→ Task to carry out
Search the records below for the string "homotopy", and report each line that contains it.

[[ Dataset records open ]]

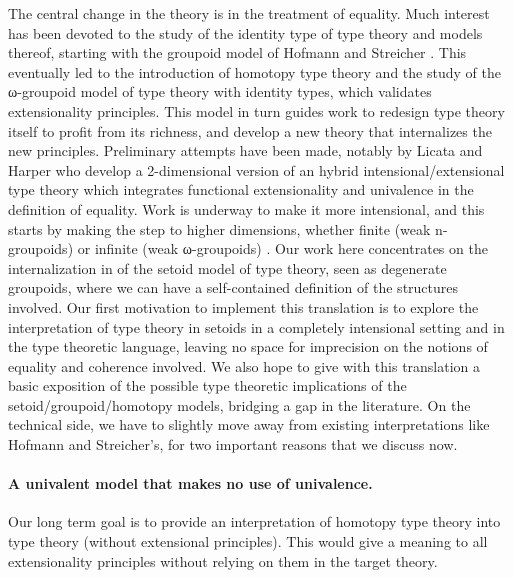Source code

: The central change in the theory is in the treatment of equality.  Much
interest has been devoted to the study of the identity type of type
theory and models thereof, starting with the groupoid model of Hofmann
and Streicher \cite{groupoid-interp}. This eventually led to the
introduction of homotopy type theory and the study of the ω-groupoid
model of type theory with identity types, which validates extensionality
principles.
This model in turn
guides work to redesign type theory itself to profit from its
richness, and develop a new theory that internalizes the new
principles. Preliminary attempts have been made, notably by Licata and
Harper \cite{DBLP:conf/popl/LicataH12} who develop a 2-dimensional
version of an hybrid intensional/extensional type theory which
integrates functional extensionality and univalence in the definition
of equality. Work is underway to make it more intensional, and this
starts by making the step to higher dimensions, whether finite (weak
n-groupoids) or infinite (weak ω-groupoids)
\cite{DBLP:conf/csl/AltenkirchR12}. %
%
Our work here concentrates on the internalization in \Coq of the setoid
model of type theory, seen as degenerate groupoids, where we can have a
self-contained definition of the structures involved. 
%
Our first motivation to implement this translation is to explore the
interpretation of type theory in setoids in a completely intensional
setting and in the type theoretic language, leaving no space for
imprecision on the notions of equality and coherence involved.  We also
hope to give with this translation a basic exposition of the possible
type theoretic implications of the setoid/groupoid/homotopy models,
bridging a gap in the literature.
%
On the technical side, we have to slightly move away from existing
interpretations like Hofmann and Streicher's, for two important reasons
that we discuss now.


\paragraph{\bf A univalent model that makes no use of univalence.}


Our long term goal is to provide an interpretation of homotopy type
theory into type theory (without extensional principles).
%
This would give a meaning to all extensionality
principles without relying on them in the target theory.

[[ Dataset records closed ]]

→ Written reply
introduction of homotopy type theory and the study of the ω-groupoid
type theoretic implications of the setoid/groupoid/homotopy models,
Our long term goal is to provide an interpretation of homotopy type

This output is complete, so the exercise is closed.